Each PSA will be played every hour from 7 a.m. to 11 p.m., in 2,600 stores nationwide. The "Family Photos" PSA will play from March 21 through April 17. The second PSA, "For Country," will air May 16 – June 12 and then again from July 11 – August 7. (Staff Sgt. Marc Ayalin, "Wal-Mart Helps Sell the Marine Corps," 28 Mar. 2005)

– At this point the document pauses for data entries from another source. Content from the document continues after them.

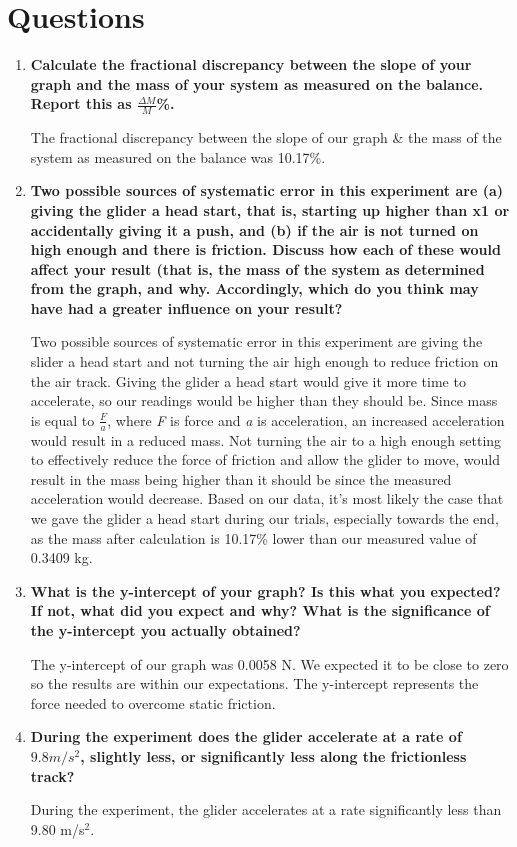 
 \section{Questions}

\vspace{-0.5cm}
\singlespacing

\begin{enumerate}
	\item \textbf{Calculate the fractional discrepancy between the slope of your graph and the mass of your system as measured on the balance. Report this as $\frac{\Delta{M}}{M}$\%.}

		The fractional discrepancy between the slope of our graph \& the mass of the system as measured on the balance was 10.17\%. 	

	\item \textbf{Two possible sources of systematic error in this experiment are (a) giving the glider a head start, that is, starting up higher than x1 or accidentally giving it a push, and (b) if the air is not turned on high enough and there is friction. Discuss how each of these would affect your result (that is, the mass of the system as determined from the graph, and why. Accordingly, which do you think may have had a greater influence on your result?}

		Two possible sources of systematic error in this experiment are giving the slider a head start and not turning the air high enough to reduce friction on the air track. Giving the glider a head start would give it more time to accelerate, so our readings would be higher than they should be. Since mass is equal to $\frac{F}{a}$, where \textit{F} is force and \textit{a} is acceleration, an increased acceleration would result in a reduced mass. Not turning the air to a high enough setting to effectively reduce the force of friction and allow the glider to move, would result in the mass being higher than it should be since the measured acceleration would decrease. Based on our data, it's most likely the case that we gave the glider a head start during our trials, especially towards the end, as the mass after calculation is 10.17\% lower than our measured value of 0.3409 kg. \par

\item \textbf{What is the y-intercept of your graph? Is this what you expected? If not, what did you expect and why? What is the significance of the y-intercept you actually obtained?}

The y-intercept of our graph was 0.0058 N. We expected it to be close to zero so the results are within our expectations. The y-intercept represents the force needed to overcome static friction.

\item \textbf{During the experiment does the glider accelerate at a rate of $9.8 m/s^2$, slightly less, or significantly less along the frictionless track?}

During the experiment, the glider accelerates at a rate significantly less than 9.80 m/s$^2$.

\end{enumerate}

\newpage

Wal-Mart spokesman Dan Fogleman claims that "messages of pride and patriotism seen in the PSAs are a good fit with the company's values" (Ayalin, 28 Mar. 2005). That will be news to Wal-Mart workers, customers, and suppliers: "More than 80 percent of the 6,000 factories in Wal-Mart's worldwide database of suppliers are in China" (Peter S. Goodman and Philip P. Pan, "Chinese Workers Pay for Wal-Mart's Low Prices: Retailer Squeezes Its Asian Suppliers to Cut Costs," Washington Post 8 Feb. 2004, p. A1); and "more than 70 per cent of the commodities sold in Wal-Mart are made in China" (Jiang Jingjing/China Business Weekly, "Wal-Mart's China Inventory to Hit US$18b This Year," China Daily 29 Nov. 2004). Wal-Mart spent about $18 billion on imports from China last year, which accounts for roughly 12% of the US deficit with it (Jiang, 29 Nov. 2004). Patriotism and capitalism just don't mix, or rather in a match between the two, capitalism wins every time, trapping American and Chinese workers, as well as other Asian workers, in the "balance of financial terror" that "hinges on the willingness of foreign central banks to add to their Treasury portfolios to protect the value of their existing Treasuries" (Nouriel Roubini and Brad Setser, "Will the Bretton Woods 2 Regime Unravel Soon? The Risk of a Hard Landing in 2005-2006," February 2005, p. 33). The balance between Asian capital's dependence on the US consumer demand and the US economy's dependence on Asian central banks -- in which China is the pivotal player -- is precarious. China and the United States, teetering on the edges of financial precipices, may tumble together any time.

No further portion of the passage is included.